EXERCISE DIRECTIONS:
Within the listing below, show every line that contains the word "Options".

DATA FOR THIS TASK:
---*---

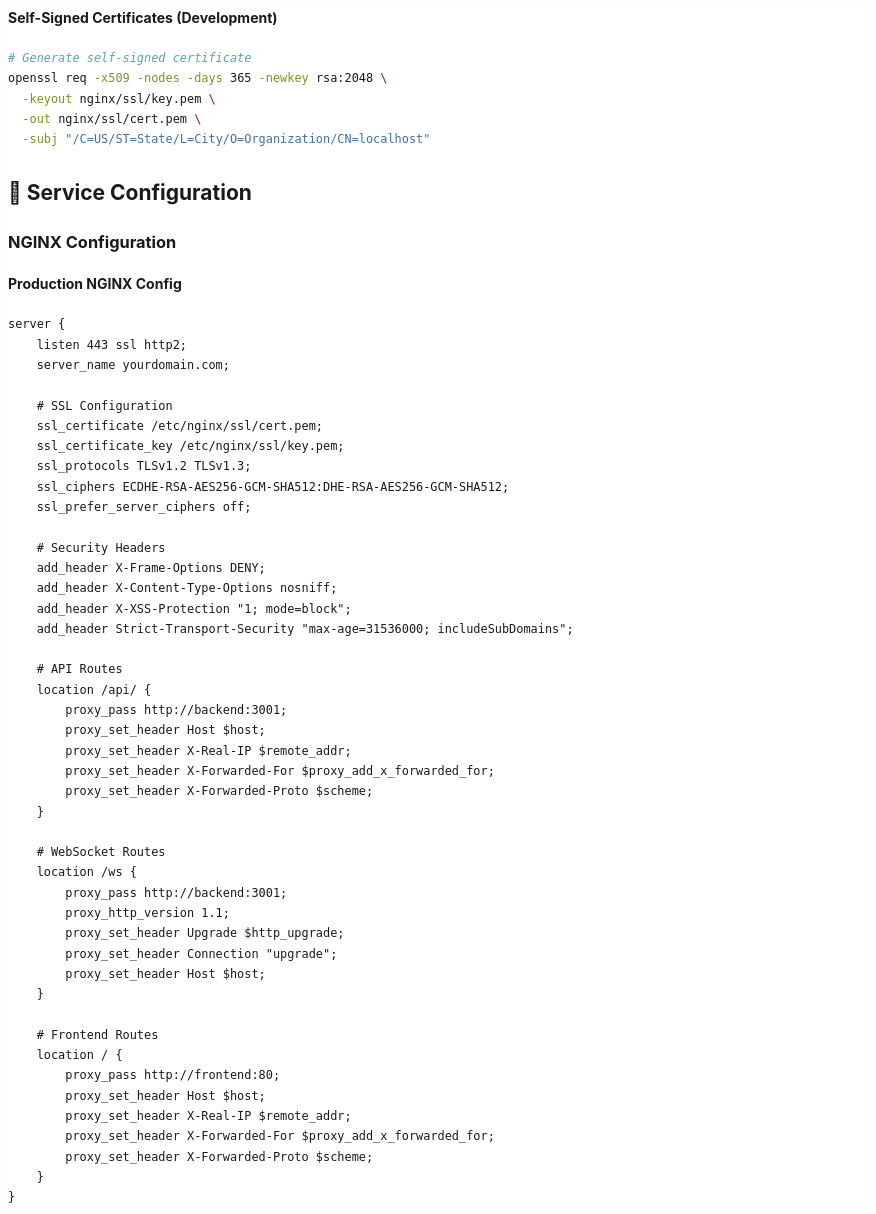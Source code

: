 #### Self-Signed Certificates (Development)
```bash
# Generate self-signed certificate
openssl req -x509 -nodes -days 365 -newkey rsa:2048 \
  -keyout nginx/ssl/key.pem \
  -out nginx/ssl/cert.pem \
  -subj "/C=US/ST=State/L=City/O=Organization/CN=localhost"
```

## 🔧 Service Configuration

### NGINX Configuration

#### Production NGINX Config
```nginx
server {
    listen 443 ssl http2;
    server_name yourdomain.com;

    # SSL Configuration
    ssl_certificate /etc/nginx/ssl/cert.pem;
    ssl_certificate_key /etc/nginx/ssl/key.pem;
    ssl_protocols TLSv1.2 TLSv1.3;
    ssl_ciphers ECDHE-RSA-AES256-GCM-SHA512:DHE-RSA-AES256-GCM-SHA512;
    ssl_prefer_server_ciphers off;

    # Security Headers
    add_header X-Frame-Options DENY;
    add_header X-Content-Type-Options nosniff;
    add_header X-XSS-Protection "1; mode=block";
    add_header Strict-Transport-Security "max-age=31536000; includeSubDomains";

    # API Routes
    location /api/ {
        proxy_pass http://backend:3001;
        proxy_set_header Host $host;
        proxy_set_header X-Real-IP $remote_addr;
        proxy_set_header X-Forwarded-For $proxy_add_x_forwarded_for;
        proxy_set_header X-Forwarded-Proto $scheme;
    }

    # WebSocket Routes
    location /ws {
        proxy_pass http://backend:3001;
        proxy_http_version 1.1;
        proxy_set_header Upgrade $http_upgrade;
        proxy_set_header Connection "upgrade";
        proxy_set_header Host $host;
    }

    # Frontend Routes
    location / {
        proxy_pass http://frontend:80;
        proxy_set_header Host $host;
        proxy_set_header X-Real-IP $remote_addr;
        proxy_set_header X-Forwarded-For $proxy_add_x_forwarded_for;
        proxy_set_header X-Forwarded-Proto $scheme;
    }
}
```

---*---

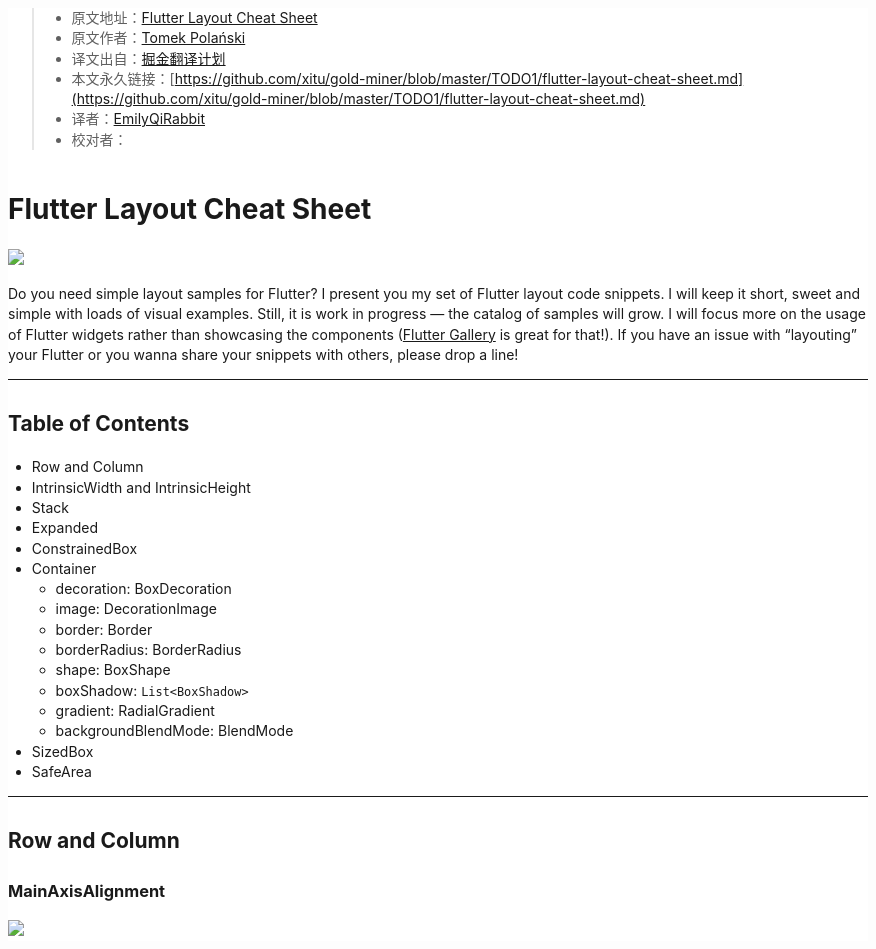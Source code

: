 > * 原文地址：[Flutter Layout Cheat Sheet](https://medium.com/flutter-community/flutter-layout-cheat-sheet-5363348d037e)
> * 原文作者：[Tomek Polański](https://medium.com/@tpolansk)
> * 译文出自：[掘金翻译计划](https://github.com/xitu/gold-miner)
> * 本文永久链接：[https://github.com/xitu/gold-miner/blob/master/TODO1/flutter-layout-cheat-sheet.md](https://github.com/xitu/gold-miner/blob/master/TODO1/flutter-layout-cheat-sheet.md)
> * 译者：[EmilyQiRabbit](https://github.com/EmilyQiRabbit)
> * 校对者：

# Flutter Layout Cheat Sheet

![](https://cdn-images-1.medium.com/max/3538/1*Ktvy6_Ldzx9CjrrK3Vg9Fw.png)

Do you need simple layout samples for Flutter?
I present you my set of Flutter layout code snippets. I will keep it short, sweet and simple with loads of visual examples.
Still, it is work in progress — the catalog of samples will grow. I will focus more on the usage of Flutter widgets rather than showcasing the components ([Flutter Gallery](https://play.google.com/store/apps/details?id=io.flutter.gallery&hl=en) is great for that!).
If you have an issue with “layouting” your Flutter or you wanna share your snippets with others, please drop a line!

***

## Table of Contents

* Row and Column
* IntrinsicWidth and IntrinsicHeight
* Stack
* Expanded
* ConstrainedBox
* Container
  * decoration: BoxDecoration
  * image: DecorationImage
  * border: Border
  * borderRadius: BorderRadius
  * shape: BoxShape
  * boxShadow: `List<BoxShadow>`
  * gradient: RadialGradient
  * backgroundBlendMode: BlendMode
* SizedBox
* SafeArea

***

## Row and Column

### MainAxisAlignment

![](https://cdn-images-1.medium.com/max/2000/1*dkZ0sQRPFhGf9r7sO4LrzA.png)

---*---

TASK RESPONSE:
    add_header X-Frame-Options DENY;
    add_header X-Content-Type-Options nosniff;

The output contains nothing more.